Dilma afastada pelo Senado denuncia "farsa política e jurídica"

Dilma Rousseff denunciou esta quinta-feira o que considera ser a “sabotagem” de que foi alvo pelos partidos da oposição. Já após ter sido notificada da destituição da Presidência por 180 dias, assumiu-se “inocente” e insiste que o processo de impeachment não passa de um “verdadeiro golpe”.

Ana Sanlez - RTP /
Adriano Machado - Reuters

Dilma Rousseff compareceu na tarde desta quinta-feira no Palácio do Planalto para um discurso ao país. Disse-se vítima de uma “farsa política e jurídica” que culminou com a sua destituição por seis meses, por decisão do Senado brasileiro.

Para a Presidente destituída, “o que está em jogo não é apenas o meu mandato, é o respeito às urnas, a vontade soberana do povo brasileiro e a Constituição.
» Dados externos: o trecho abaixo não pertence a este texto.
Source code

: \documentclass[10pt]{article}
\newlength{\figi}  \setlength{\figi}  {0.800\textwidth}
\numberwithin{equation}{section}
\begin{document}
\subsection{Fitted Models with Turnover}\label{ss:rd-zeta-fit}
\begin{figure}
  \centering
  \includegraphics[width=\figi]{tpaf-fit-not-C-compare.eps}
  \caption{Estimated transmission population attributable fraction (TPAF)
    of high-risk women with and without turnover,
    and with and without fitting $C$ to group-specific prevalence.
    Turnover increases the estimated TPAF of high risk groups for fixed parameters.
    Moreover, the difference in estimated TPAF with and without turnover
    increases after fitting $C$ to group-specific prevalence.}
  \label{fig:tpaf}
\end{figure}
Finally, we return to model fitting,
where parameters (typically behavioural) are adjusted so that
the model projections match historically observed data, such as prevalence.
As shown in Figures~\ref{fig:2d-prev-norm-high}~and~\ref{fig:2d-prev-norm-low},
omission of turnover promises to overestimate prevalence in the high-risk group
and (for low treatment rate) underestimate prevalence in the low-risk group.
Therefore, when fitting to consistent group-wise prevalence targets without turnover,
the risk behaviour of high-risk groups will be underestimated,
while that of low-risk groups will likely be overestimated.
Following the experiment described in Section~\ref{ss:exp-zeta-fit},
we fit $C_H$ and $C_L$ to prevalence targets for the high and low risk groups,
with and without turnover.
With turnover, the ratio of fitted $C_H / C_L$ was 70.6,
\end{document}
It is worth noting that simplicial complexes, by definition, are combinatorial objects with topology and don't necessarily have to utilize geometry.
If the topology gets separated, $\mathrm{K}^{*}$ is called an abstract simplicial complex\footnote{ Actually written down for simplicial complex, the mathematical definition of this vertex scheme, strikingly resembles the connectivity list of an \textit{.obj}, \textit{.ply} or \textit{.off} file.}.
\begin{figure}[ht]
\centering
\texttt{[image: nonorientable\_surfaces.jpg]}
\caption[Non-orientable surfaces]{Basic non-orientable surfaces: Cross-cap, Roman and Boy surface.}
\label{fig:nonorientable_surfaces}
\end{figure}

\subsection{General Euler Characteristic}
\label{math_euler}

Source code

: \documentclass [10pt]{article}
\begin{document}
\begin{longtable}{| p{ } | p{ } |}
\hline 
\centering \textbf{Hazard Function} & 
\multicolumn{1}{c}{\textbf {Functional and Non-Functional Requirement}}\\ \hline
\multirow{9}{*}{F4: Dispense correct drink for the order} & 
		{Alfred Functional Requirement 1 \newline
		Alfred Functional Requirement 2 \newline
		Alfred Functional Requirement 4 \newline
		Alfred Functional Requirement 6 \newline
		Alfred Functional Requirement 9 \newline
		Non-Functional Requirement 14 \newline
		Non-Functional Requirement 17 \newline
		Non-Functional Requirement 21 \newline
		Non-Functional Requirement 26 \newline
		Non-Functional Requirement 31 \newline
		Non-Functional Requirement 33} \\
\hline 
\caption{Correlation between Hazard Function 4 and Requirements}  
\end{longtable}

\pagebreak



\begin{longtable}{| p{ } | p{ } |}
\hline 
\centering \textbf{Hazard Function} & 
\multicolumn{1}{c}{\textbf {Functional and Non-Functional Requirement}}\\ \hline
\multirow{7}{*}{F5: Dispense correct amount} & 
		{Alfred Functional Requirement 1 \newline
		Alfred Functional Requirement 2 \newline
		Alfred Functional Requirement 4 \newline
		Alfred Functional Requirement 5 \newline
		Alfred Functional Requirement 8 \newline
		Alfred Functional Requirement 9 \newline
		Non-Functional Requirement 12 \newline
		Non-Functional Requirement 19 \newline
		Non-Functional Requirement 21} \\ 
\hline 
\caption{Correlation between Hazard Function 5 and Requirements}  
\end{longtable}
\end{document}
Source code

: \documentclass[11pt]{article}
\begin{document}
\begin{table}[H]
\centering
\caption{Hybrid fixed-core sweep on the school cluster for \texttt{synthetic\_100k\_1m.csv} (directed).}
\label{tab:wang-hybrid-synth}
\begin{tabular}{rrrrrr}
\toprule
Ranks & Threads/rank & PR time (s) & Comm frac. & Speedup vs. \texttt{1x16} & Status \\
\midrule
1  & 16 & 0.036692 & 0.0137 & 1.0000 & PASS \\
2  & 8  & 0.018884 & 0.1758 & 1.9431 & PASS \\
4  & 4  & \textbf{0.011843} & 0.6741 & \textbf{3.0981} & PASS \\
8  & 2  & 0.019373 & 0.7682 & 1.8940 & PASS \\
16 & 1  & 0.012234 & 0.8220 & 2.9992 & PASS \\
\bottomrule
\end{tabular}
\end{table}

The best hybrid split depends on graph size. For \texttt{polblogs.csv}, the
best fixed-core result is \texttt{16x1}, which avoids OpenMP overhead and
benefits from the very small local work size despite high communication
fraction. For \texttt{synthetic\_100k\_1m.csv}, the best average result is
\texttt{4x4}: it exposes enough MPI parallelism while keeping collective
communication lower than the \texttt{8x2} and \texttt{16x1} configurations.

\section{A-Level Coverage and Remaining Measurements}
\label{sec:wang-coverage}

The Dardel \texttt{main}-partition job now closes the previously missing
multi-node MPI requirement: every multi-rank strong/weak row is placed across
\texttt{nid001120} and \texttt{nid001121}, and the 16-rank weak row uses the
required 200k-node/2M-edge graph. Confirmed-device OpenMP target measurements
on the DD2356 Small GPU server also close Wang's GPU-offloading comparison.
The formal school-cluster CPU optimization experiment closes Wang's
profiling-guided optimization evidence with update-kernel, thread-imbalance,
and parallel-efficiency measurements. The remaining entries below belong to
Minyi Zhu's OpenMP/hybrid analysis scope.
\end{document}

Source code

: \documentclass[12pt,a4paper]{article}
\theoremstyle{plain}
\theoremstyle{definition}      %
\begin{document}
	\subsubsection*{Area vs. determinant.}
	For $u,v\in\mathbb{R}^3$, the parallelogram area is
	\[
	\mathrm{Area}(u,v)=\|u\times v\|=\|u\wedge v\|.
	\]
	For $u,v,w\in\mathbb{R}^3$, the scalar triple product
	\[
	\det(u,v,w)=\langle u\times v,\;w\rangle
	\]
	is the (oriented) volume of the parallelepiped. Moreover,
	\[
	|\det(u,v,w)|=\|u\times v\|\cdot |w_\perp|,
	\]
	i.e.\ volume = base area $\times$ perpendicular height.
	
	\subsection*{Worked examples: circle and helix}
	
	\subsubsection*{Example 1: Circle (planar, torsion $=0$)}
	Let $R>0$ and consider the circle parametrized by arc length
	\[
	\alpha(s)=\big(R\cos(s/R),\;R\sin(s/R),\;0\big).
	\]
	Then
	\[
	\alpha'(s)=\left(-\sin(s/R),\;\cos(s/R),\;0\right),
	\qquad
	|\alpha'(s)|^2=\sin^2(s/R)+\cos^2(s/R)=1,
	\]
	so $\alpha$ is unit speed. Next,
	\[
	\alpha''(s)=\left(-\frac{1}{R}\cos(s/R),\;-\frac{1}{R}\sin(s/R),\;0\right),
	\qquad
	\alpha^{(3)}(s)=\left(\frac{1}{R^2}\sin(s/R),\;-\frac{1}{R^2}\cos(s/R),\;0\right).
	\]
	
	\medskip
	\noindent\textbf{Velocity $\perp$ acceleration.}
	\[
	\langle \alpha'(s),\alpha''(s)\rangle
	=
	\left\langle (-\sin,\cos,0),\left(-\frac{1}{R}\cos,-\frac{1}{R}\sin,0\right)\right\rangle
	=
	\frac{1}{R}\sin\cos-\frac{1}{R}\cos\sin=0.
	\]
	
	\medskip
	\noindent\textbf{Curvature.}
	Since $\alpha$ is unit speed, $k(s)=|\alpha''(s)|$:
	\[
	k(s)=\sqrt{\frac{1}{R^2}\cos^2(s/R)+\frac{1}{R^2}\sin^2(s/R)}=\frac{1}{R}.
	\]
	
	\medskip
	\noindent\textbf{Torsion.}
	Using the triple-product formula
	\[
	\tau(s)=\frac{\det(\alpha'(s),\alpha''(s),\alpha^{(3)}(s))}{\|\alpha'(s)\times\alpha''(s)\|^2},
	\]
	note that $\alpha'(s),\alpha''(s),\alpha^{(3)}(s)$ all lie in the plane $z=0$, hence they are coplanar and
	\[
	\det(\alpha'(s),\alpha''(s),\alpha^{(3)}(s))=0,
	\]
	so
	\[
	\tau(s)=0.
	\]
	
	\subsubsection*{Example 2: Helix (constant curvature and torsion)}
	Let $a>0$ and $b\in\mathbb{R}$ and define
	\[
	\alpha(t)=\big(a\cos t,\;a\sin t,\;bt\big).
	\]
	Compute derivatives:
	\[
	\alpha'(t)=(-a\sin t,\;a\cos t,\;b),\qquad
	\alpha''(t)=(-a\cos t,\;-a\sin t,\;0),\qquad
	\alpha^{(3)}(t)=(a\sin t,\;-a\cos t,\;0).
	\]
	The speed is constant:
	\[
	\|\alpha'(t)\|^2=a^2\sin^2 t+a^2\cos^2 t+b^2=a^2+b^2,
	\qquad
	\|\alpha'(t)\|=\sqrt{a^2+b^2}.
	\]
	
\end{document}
O que está em jogo são as conquistas dos últimos 13 anos”.

Dilma Rousseff denunciou “os riscos de um impeachment fraudulento” e insistiu que o seu Governo “tem sido alvo de intensa e incessante sabotagem”.

"Desde que fui eleita, parte da oposição inconformada pediu a recontagem dos votos, tentou anular as eleições e depois passou a conspirar abertamente pelo meu impeachment. Mergulharam o país num estado permanente de instabilidade política, impedindo a recuperação da economia, com o único objetivo de tomar à força o que não conquistaram nas urnas. O meu Governo tem sido alvo de intensa e incessante sabotagem", acusou Dilma Rousseff.
Erros que não são crimes
A Presidente, que foi destituída com o voto favorável de 55 senadores, depois de uma maratona que durou mais de 20 horas, desmente os crimes pelos quais é acusada, nomeadamente as chamadas "pedaladas fiscais".

"Não cometi crime de responsabilidade, não há razão para um processo de impeachment, não tenho contas no exterior, nunca recebi propinas, jamais compactuei com a corrupção. Este processo é frágil, juridicamente inconsistente, um processo injusto desencadeado contra uma pessoa honesta e inocente", declarou.

"Posso ter cometido erros mas não cometi crimes. Estou a ser julgada injustamente por ter feito tudo o que a lei me autorizava a fazer. Os atos que pratiquei foram legais e necessários. Atos idênticos foram executados pelos presidentes que me antecederam. Não era crime na época deles e não é crime agora. Tratam como crime um ato corriqueiro de gestão", vincou a Presidente afastada.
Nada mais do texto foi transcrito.